> **Given records**:
[Start of section]

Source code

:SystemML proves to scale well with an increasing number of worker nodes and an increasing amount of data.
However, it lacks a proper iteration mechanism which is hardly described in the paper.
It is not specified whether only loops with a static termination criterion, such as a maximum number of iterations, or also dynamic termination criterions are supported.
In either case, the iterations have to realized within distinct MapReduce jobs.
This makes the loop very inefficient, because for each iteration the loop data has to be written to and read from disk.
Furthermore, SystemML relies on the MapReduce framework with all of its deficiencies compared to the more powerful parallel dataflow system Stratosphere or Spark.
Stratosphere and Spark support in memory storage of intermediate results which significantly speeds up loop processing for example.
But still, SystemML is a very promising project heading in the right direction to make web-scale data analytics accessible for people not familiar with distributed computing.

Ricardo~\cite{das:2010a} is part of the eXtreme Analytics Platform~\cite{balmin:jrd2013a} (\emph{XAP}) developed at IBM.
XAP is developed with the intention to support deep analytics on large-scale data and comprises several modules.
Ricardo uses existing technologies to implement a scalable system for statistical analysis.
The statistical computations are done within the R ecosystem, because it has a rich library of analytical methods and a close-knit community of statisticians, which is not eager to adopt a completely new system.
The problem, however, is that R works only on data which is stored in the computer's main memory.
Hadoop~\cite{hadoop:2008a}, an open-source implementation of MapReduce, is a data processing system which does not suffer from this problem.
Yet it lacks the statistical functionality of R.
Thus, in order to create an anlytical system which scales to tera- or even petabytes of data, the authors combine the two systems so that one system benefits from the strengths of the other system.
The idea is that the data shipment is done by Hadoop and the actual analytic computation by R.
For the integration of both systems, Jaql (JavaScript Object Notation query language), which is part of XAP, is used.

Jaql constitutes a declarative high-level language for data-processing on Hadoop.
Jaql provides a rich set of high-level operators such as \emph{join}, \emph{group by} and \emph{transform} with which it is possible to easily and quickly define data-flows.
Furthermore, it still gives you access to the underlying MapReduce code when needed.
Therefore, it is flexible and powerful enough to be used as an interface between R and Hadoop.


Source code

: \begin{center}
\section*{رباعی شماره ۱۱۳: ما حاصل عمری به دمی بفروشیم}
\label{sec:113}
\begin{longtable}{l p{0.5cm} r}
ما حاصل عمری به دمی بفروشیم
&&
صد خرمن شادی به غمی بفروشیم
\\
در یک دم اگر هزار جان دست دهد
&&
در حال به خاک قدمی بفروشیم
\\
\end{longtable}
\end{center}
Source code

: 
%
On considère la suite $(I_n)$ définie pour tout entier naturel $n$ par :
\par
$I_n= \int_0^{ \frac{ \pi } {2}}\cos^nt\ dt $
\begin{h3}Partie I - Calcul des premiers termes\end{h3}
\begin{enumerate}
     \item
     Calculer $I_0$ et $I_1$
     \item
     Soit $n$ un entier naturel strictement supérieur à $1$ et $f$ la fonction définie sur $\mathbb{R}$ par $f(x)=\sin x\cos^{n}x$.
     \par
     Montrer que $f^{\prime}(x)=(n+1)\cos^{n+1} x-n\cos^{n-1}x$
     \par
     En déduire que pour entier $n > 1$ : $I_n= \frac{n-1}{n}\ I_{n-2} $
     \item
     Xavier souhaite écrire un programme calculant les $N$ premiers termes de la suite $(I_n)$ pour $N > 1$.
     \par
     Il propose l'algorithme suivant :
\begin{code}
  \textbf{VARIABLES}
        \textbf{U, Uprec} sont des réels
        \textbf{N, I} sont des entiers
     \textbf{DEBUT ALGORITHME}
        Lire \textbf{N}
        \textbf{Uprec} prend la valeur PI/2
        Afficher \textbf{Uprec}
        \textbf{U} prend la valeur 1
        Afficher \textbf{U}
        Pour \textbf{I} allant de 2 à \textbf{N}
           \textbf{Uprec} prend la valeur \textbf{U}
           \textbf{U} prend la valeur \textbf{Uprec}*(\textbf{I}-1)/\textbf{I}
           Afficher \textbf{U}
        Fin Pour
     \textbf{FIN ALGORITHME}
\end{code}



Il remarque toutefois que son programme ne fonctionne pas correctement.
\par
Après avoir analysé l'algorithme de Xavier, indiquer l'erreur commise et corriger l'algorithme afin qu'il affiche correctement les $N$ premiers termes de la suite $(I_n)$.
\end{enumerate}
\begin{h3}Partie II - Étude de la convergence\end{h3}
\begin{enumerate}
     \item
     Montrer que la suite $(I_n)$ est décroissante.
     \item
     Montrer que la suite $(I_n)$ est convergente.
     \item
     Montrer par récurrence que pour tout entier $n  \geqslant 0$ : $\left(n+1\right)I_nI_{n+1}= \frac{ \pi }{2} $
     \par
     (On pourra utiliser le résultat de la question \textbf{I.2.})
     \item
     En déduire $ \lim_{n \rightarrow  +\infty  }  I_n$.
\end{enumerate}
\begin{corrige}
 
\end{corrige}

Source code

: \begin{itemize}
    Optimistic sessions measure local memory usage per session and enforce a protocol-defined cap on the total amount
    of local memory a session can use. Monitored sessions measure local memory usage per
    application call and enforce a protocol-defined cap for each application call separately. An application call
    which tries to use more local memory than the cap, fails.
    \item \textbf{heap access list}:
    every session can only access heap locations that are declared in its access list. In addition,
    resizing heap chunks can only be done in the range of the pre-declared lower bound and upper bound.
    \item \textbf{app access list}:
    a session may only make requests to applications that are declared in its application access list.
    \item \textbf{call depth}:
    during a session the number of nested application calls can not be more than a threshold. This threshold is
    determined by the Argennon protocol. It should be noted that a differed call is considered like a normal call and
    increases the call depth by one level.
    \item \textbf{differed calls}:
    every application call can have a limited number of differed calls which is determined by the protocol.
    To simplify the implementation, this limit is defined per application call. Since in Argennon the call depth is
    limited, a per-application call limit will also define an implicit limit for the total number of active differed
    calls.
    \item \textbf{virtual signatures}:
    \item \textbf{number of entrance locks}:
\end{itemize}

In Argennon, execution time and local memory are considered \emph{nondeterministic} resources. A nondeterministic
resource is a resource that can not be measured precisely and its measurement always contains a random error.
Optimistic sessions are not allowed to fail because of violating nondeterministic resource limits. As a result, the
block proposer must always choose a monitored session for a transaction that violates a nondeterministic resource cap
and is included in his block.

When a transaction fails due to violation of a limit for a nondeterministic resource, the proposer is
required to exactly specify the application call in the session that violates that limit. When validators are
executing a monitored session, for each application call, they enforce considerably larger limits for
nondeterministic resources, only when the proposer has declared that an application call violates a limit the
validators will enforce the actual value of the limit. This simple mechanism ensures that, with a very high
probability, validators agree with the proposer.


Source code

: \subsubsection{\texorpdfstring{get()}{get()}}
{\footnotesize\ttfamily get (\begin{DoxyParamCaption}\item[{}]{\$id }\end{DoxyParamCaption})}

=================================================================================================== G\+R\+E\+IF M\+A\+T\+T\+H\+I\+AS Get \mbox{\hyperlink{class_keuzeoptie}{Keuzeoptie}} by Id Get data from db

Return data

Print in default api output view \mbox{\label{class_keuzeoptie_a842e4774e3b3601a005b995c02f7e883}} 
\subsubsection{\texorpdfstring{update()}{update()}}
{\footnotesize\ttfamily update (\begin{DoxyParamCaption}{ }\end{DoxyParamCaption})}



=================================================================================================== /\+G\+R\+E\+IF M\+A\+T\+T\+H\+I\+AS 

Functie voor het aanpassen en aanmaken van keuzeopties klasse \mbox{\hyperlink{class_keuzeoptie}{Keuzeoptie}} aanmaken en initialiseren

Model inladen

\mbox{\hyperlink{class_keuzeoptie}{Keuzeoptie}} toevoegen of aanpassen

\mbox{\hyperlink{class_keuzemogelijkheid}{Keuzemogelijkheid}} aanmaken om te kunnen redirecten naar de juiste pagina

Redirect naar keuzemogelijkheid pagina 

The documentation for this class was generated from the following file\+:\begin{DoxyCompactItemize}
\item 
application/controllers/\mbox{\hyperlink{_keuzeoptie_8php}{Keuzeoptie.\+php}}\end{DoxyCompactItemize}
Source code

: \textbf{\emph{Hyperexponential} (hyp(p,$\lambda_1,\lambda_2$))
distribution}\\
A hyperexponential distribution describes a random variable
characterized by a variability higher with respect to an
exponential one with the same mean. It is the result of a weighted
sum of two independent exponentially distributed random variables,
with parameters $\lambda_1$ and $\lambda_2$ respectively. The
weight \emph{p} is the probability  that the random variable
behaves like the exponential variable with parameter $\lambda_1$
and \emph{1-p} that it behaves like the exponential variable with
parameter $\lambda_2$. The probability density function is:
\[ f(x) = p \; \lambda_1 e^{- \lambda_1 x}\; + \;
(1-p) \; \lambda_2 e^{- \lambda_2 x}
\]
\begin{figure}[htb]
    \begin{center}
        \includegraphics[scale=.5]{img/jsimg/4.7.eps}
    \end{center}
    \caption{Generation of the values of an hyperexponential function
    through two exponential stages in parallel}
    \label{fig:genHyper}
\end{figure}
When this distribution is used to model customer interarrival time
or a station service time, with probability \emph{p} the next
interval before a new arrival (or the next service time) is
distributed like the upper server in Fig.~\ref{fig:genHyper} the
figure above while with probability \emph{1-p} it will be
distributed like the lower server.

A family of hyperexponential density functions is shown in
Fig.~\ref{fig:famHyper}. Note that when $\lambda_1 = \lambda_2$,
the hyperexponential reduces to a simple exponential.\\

[End of section]

In the listing, find every line with the word "simple" and return it.

validators will enforce the actual value of the limit. This simple mechanism ensures that, with a very high
the hyperexponential reduces to a simple exponential.\\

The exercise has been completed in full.